Description
I noticed that there might be an inconsistency in the Pareto k-values between different approaches for standard importance sampling (SIS):
library(loo)
log_ratios <- -1 * example_loglik_array()
log_ratios <- log_ratios[1:3, , ]
r_eff <- relative_eff(exp(-log_ratios))
# Call psis():
psis_result <- psis(log_ratios, r_eff = r_eff)
# In fact, SIS was used (due to the small number of draws):
lw_sis <- apply(log_ratios, 3, as.vector)
lw_sis <- sweep(lw_sis, 2, apply(lw_sis, 2, matrixStats::logSumExp))
stopifnot(all.equal(weights(psis_result), lw_sis,
tolerance = .Machine$double.eps))
# Now request SIS explicitly:
sis_result <- sis(log_ratios, r_eff = r_eff)
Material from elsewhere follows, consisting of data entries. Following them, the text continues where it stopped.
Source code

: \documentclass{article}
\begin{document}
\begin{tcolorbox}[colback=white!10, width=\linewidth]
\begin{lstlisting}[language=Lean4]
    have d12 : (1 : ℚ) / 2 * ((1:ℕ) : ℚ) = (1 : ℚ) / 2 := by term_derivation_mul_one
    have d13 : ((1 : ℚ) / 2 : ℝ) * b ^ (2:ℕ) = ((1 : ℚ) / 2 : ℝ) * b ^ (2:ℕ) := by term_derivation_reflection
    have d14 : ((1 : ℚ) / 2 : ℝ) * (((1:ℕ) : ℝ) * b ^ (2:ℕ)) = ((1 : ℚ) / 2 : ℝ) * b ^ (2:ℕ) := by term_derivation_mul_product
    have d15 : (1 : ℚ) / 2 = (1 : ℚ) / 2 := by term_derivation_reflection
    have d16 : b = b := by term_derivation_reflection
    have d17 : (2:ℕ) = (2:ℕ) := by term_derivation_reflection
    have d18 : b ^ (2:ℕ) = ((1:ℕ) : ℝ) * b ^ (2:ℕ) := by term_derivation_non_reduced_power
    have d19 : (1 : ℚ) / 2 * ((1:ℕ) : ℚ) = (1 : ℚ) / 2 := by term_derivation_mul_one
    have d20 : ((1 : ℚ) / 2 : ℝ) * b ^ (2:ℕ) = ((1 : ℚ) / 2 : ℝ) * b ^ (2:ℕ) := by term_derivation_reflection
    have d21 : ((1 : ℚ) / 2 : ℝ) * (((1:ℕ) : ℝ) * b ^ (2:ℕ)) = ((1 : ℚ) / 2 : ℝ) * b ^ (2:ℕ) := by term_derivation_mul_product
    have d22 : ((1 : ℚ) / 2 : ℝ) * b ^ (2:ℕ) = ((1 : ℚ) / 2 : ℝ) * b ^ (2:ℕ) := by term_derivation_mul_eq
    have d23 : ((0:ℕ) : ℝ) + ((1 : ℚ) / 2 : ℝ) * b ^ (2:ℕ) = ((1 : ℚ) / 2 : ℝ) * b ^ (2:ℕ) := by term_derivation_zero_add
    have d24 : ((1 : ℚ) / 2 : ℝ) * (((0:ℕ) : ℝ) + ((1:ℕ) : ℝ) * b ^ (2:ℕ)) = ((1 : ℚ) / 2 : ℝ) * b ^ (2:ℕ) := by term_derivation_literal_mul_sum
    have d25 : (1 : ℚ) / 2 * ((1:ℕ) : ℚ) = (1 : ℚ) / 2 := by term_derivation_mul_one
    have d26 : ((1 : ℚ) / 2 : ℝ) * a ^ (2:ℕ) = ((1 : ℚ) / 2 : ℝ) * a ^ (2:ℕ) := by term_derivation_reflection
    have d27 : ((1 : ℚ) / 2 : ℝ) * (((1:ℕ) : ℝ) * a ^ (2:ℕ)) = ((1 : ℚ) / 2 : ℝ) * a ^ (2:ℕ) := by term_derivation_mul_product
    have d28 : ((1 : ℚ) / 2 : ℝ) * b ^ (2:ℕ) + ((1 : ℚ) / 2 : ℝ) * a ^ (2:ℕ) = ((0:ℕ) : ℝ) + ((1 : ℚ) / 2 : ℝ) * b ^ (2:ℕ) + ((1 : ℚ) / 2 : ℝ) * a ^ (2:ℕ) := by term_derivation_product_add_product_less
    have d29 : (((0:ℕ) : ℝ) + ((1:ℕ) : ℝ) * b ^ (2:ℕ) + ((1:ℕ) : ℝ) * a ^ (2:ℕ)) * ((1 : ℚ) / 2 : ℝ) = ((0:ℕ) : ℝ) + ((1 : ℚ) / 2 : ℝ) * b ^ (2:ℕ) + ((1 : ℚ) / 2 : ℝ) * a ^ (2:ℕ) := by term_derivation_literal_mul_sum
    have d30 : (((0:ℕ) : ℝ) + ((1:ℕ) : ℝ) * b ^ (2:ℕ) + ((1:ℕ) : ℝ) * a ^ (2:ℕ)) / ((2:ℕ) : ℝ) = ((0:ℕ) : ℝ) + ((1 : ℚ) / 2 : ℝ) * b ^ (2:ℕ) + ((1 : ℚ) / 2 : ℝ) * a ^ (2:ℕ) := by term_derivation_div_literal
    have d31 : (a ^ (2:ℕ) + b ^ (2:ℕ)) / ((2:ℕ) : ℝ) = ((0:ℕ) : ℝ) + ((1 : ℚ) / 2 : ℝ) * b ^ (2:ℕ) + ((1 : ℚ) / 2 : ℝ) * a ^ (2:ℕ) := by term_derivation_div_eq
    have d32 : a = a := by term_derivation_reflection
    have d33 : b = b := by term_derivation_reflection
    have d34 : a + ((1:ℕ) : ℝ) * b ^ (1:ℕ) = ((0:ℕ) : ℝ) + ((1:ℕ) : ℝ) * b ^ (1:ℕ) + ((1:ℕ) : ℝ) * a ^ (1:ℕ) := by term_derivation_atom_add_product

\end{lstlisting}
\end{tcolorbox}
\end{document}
# The (log) weights are as expected:
stopifnot(all.equal(weights(sis_result), lw_sis,
tolerance = .Machine$double.eps))
# However:
table(pareto_k_values(psis_result))
## Inf
## 32
table(pareto_k_values(sis_result))
## 0
## 32
The point is that calling psis()
with a small number of draws will cause the Pareto smoothing not to take place. Instead, SIS is used, as demonstrated above. In that case, the Pareto k-values are Inf
. When using sis()
explicitly, the Pareto k-values are 0
.
Background: In projpred, it is possible (although not encouraged and in particular, this is not the default behavior) to use PSIS-LOO CV with the search being excluded from the CV (validate_search = FALSE
) and a small number of thinned draws. In principle, projpred could use sis()
explicitly in such a case (and then either continue with the Pareto k-values which are all 0
or even skip the Pareto k checks), but that requires to catch the "small S" case manually (which is not a problem, but if loo changes anything in its "small S" decision rule in the future, this would require adapting projpred's decision rule analogously). Using psis()
would be more straightforward, but then we have Pareto k-values which are Inf
, which would trigger warnings in the Pareto k checks.